──────── The input

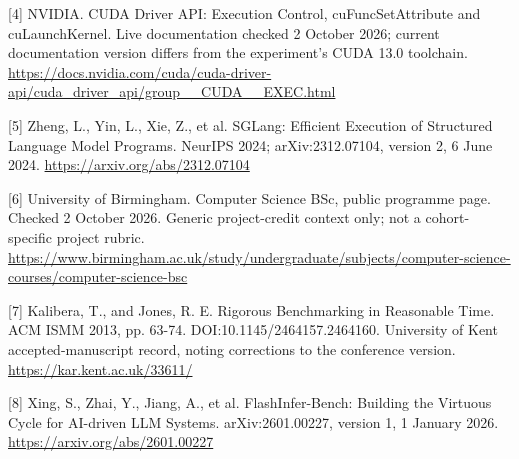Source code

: \documentclass[11pt,a4paper]{article}
\begin{document}
[4] NVIDIA. CUDA Driver API: Execution Control, cuFuncSetAttribute and cuLaunchKernel. Live documentation checked 2 October 2026; current documentation version differs from the experiment's CUDA 13.0 toolchain. \url{https://docs.nvidia.com/cuda/cuda-driver-api/cuda_driver_api/group__CUDA__EXEC.html}


[5] Zheng, L., Yin, L., Xie, Z., et al. SGLang: Efficient Execution of Structured Language Model Programs. NeurIPS 2024; arXiv:2312.07104, version 2, 6 June 2024. \url{https://arxiv.org/abs/2312.07104}


[6] University of Birmingham. Computer Science BSc, public programme page. Checked 2 October 2026. Generic project-credit context only; not a cohort-specific project rubric. \url{https://www.birmingham.ac.uk/study/undergraduate/subjects/computer-science-courses/computer-science-bsc}


[7] Kalibera, T., and Jones, R. E. Rigorous Benchmarking in Reasonable Time. ACM ISMM 2013, pp. 63-74. DOI:10.1145/\allowbreak{}2464157.2464160. University of Kent accepted-manuscript record, noting corrections to the conference version. \url{https://kar.kent.ac.uk/33611/}


[8] Xing, S., Zhai, Y., Jiang, A., et al. FlashInfer-Bench: Building the Virtuous Cycle for AI-driven LLM Systems. arXiv:2601.00227, version 1, 1 January 2026. \url{https://arxiv.org/abs/2601.00227}
\end{document}
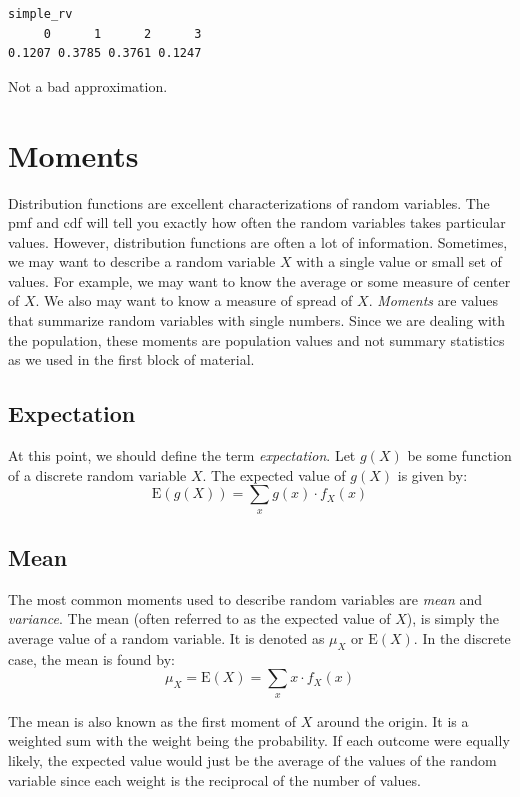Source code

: \documentclass[
  letterpaper,
  DIV=11,
  numbers=noendperiod]{scrreprt}
\begin{document}
\begin{verbatim}
simple_rv
     0      1      2      3 
0.1207 0.3785 0.3761 0.1247 
\end{verbatim}

Not a bad approximation.

\section{Moments}\label{moments}

Distribution functions are excellent characterizations of random
variables. The pmf and cdf will tell you exactly how often the random
variables takes particular values. However, distribution functions are
often a lot of information. Sometimes, we may want to describe a random
variable \(X\) with a single value or small set of values. For example,
we may want to know the average or some measure of center of \(X\). We
also may want to know a measure of spread of \(X\). \emph{Moments} are
values that summarize random variables with single numbers. Since we are
dealing with the population, these moments are population values and not
summary statistics as we used in the first block of material.

\subsection{Expectation}\label{expectation}

At this point, we should define the term \emph{expectation}. Let
\(g(X)\) be some function of a discrete random variable \(X\). The
expected value of \(g(X)\) is given by: \[
\mbox{E}(g(X))=\sum_x g(x) \cdot f_X(x)
\]

\subsection{Mean}\label{mean}

The most common moments used to describe random variables are
\emph{mean} and \emph{variance}. The mean (often referred to as the
expected value of \(X\)), is simply the average value of a random
variable. It is denoted as \(\mu_X\) or \(\mbox{E}(X)\). In the discrete
case, the mean is found by: \[
\mu_X=\mbox{E}(X)=\sum_x x \cdot f_X(x)
\]

The mean is also known as the first moment of \(X\) around the origin.
It is a weighted sum with the weight being the probability. If each
outcome were equally likely, the expected value would just be the
average of the values of the random variable since each weight is the
reciprocal of the number of values.
\end{document}

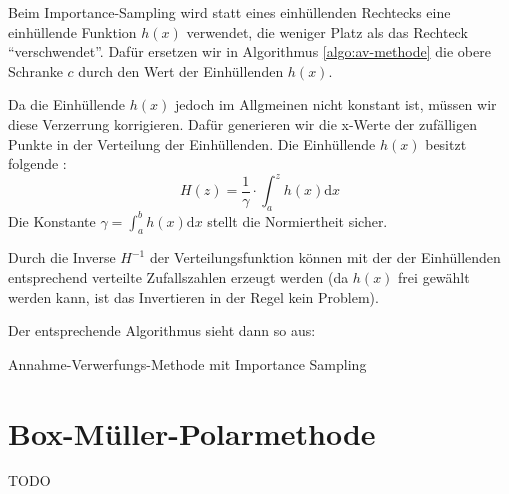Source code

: Beim Importance-Sampling wird statt eines einhüllenden Rechtecks eine einhüllende
Funktion $h(x)$ verwendet, die weniger Platz als das Rechteck "`verschwendet"'.
Dafür ersetzen wir in Algorithmus \ref{algo:av-methode} die obere Schranke $c$
durch den Wert der Einhüllenden $h(x)$.

Da die Einhüllende $h(x)$ jedoch im Allgmeinen nicht konstant ist, müssen wir
diese Verzerrung korrigieren. Dafür generieren wir die x-Werte der zufälligen
Punkte in der Verteilung der Einhüllenden. Die Einhüllende $h(x)$ besitzt
folgende :
\[H(z) = \frac{1}{\gamma}\cdot\int_a^z h(x) \mathrm{d}x\]
Die Konstante $\gamma = \int_a^b h(x)\mathrm{d}x$ stellt die Normiertheit sicher.

Durch die Inverse $H^{-1}$ der Verteilungsfunktion können mit der
 der Einhüllenden entsprechend
verteilte Zufallszahlen erzeugt werden (da $h(x)$ frei gewählt werden kann, ist
das Invertieren in der Regel kein Problem).

Der entsprechende Algorithmus sieht dann so aus:

\begin{algorithm}[h!]
\DontPrintSemicolon
\LinesNumbered


\caption{Annahme-Verwerfungs-Methode mit Importance Sampling}\label{algo:av-methode-is}
\end{algorithm}

\section{Box-Müller-Polarmethode}

TODO
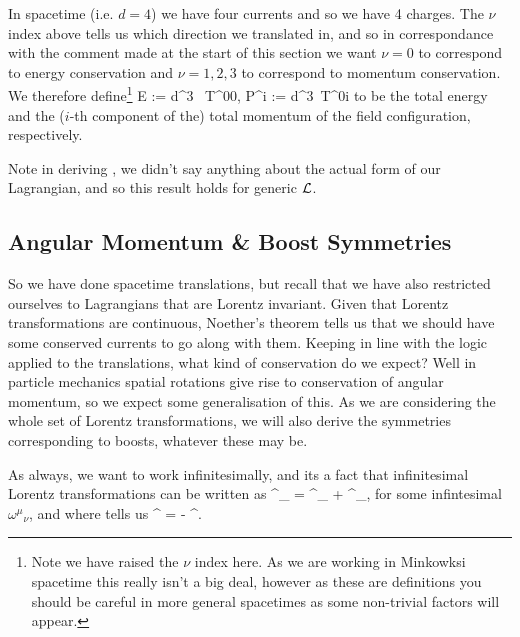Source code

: In spacetime (i.e. $d=4$) we have four currents and so we have 4 charges. The $\nu$ index above tells us which direction we translated in, and so in correspondance with the comment made at the start of this section we want $\nu=0$ to correspond to energy conservation and $\nu=1,2,3$ to correspond to momentum conservation. We therefore define\footnote{Note we have raised the $\nu$ index here. As we are working in Minkowksi spacetime this really isn't a big deal, however as these are definitions you should be careful in more general spacetimes as some non-trivial factors will appear.}
\be 
\label{eqn:EnergyAndMomentumCharges}
    E := \int d^3 \, T^{00}, \qand P^i := \int d^3\, T^{0i}
\ee 
to be the total energy and the ($i$-th component of the) total momentum of the field configuration, respectively. 

\br 
    Note in deriving , we didn't say anything about the actual form of our Lagrangian, and so this result holds for generic $\mathcal{L}$.
\er 

\subsection{Angular Momentum \& Boost Symmetries}

So we have done spacetime translations, but recall that we have also restricted ourselves to Lagrangians that are Lorentz invariant. Given that Lorentz transformations are continuous, Noether's theorem tells us that we should have some conserved currents to go along with them. Keeping in line with the logic applied to the translations, what kind of conservation do we expect? Well in particle mechanics spatial rotations give rise to conservation of angular momentum, so we expect some generalisation of this. As we are considering the whole set of Lorentz transformations, we will also derive the symmetries corresponding to boosts, whatever these may be. 

As always, we want to work infinitesimally, and its a fact that infinitesimal Lorentz transformations can be written as
\bse 
    {\Lambda^{\mu}}_{\nu} = {\del^{\mu}}_{\nu} + {\omega^{\mu}}_{\nu},
\ese 
for some infintesimal ${\omega^{\mu}}_{\nu}$, and where  tells us 
\be 
\label{eqn:AntisymmetricOmega}
    \omega^{\mu\nu} = - \omega^{\nu\mu}.
\ee 

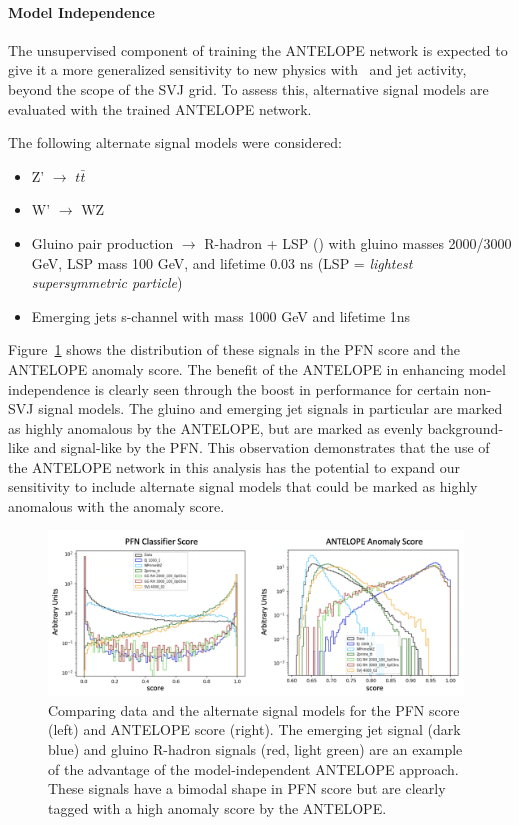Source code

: \paragraph{Model Independence} 

The unsupervised component of training the ANTELOPE network is expected to give it a more generalized sensitivity to new physics with \met~and jet activity, beyond the scope of the SVJ grid. 
To assess this, alternative signal models are evaluated with the trained ANTELOPE network.

The following alternate signal models were considered: 
\begin{itemize}
\item Z' $\rightarrow$ $t\bar{t}$ 
\item W' $\rightarrow$ WZ 
\item Gluino pair production $\rightarrow$ R-hadron + LSP (\met) with gluino masses 2000/3000 GeV, LSP mass 100 GeV, and lifetime 0.03 ns (LSP = \textit{lightest supersymmetric particle})
\item Emerging jets s-channel with mass 1000 GeV and lifetime 1ns 
\end{itemize}

Figure~\ref{fig:antelope_altsig} shows the distribution of these signals in the PFN score and the ANTELOPE anomaly score.
The benefit of the ANTELOPE in enhancing model independence is clearly seen through the boost in performance for certain non-SVJ signal models.
The gluino and emerging jet signals in particular are marked as highly anomalous by the ANTELOPE, but are marked as evenly background-like and signal-like by the PFN.
This observation demonstrates that the use of the ANTELOPE network in this analysis has the potential to expand our sensitivity to include alternate signal models that could be marked as highly anomalous with the anomaly score.

\begin{figure}[!htbp]
\centering
   \includegraphics[width=0.98\textwidth]{figures/ml/antelope_vs_pfn_score}
    \caption{Comparing data and the alternate signal models for the PFN score (left) and ANTELOPE score (right). The emerging jet signal (dark blue) and gluino R-hadron signals (red, light green) are an example of the advantage of the model-independent ANTELOPE approach. These signals have a bimodal shape in PFN score but are clearly tagged with a high anomaly score by the ANTELOPE.
    \label{fig:antelope_altsig}}
\end{figure}





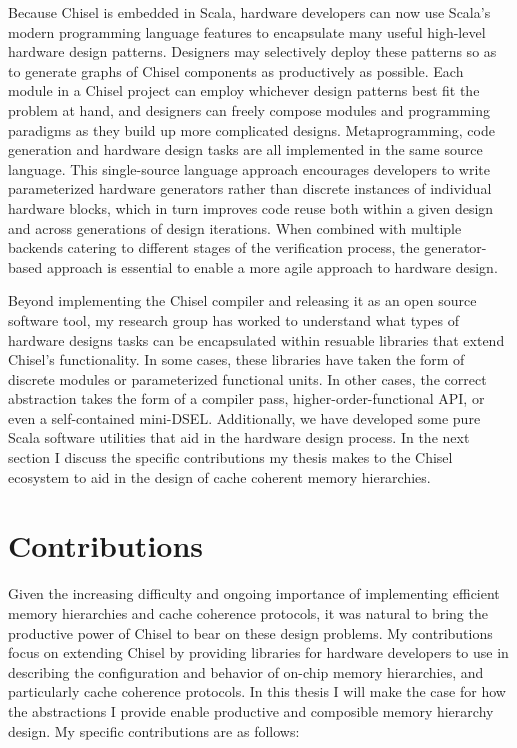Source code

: Because Chisel is embedded in Scala, hardware developers can now use Scala's modern programming language features to encapsulate many useful high-level hardware design patterns.
Designers may selectively deploy these patterns so as to generate graphs of Chisel components as productively as possible.
Each module in a Chisel project can employ whichever design patterns best fit the problem at hand, and designers can freely compose modules and programming paradigms as they build up more complicated designs.
Metaprogramming, code generation and hardware design tasks are all implemented in the same source language.
This single-source language approach encourages developers to write parameterized hardware generators rather than discrete instances of individual hardware blocks,
which in turn improves code reuse both within a given design and across generations of design iterations.
When combined with multiple backends catering to different stages of the verification process, the generator-based approach is essential to enable a more agile approach to hardware design.

Beyond implementing the Chisel compiler and releasing it as an open source software tool, my research group has worked to understand what types of hardware designs tasks can be encapsulated within resuable libraries that extend Chisel's functionality.
In some cases, these libraries have taken the form of discrete modules or parameterized functional units.
In other cases, the correct abstraction takes the form of a compiler pass, higher-order-functional API, or even a self-contained mini-DSEL.
Additionally, we have developed some pure Scala software utilities that aid in the hardware design process.
In the next section I discuss the specific contributions my thesis makes to the Chisel ecosystem to aid in the design of cache coherent memory hierarchies.

\section{Contributions}

Given the increasing difficulty and ongoing importance of implementing efficient memory hierarchies and cache coherence protocols, it was natural to bring the productive power of Chisel to bear on these design problems.
My contributions focus on extending Chisel by providing libraries for hardware developers to use in describing the configuration and behavior of on-chip memory hierarchies, and particularly cache coherence protocols.
In this thesis I will make the case for how the abstractions I provide enable productive and composible memory hierarchy design.
My specific contributions are as follows:

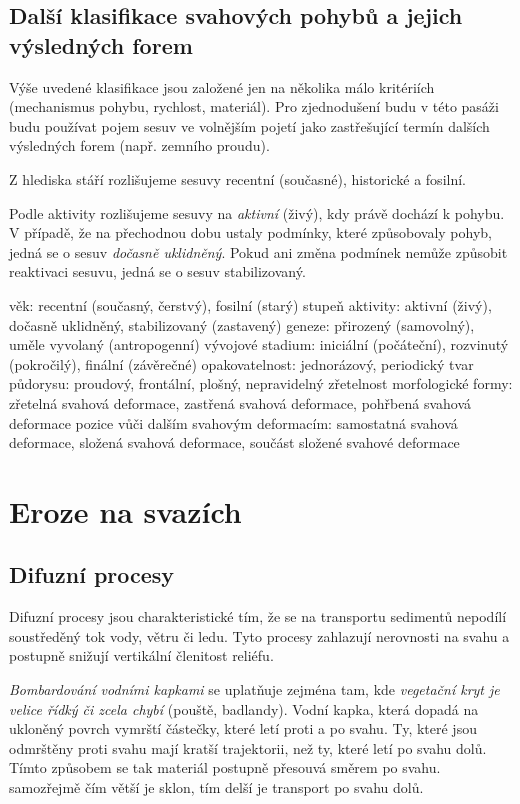 \subsection{Další klasifikace svahových pohybů a jejich výsledných forem}
Výše uvedené klasifikace jsou založené jen na několika málo kritériích (mechanismus pohybu, rychlost, materiál). Pro zjednodušení budu v této pasáži budu používat pojem sesuv ve volnějším pojetí jako zastřešující termín dalších výsledných forem (např. zemního proudu).

Z hlediska stáří rozlišujeme sesuvy recentní (současné), historické a fosilní.

Podle aktivity rozlišujeme sesuvy na \emph{aktivní} (živý), kdy právě dochází k pohybu. V případě, že na přechodnou dobu ustaly podmínky, které způsobovaly pohyb, jedná se o sesuv \emph{dočasně uklidněný}. Pokud ani změna podmínek nemůže způsobit reaktivaci sesuvu, jedná se o sesuv stabilizovaný.

věk: recentní (současný, čerstvý), fosilní (starý)
stupeň aktivity: aktivní (živý), dočasně uklidněný, stabilizovaný (zastavený)
geneze: přirozený (samovolný), uměle vyvolaný (antropogenní)
vývojové stadium: iniciální (počáteční), rozvinutý (pokročilý), finální (závěrečné)
opakovatelnost: jednorázový, periodický
tvar půdorysu: proudový, frontální, plošný, nepravidelný
zřetelnost morfologické formy: zřetelná svahová deformace, zastřená svahová deformace, pohřbená svahová deformace
pozice vůči dalším svahovým deformacím: samostatná svahová deformace, složená svahová deformace, součást složené svahové deformace



\section{Eroze na svazích}

\subsection{Difuzní procesy}
Difuzní procesy jsou charakteristické tím, že  se na transportu sedimentů nepodílí soustředěný tok vody, větru či ledu. Tyto procesy zahlazují nerovnosti na svahu a postupně snižují vertikální členitost reliéfu. 

\emph{Bombardování vodními kapkami} se uplatňuje zejména tam, kde \emph{vegetační kryt je velice řídký či zcela chybí} (pouště, badlandy). Vodní kapka, která dopadá na ukloněný povrch vymrští částečky, které letí proti a po svahu. Ty, které jsou odmrštěny proti svahu mají kratší trajektorii, než ty, které letí po svahu dolů. Tímto způsobem se tak materiál postupně přesouvá směrem po svahu. samozřejmě čím větší je sklon, tím delší je transport po svahu dolů.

────────────────

## Problem details
Exactly as written, repeat the lines from the beginning of the entries up to and including the line with "[5] Zheng, L., Yin, L., Xie, Z., et", but not the pictures.

## Finished exercise
Source code

: \documentclass[11pt,a4paper]{article}
\begin{document}
[4] NVIDIA. CUDA Driver API: Execution Control, cuFuncSetAttribute and cuLaunchKernel. Live documentation checked 2 October 2026; current documentation version differs from the experiment's CUDA 13.0 toolchain. \url{https://docs.nvidia.com/cuda/cuda-driver-api/cuda_driver_api/group__CUDA__EXEC.html}


[5] Zheng, L., Yin, L., Xie, Z., et al. SGLang: Efficient Execution of Structured Language Model Programs. NeurIPS 2024; arXiv:2312.07104, version 2, 6 June 2024. \url{https://arxiv.org/abs/2312.07104}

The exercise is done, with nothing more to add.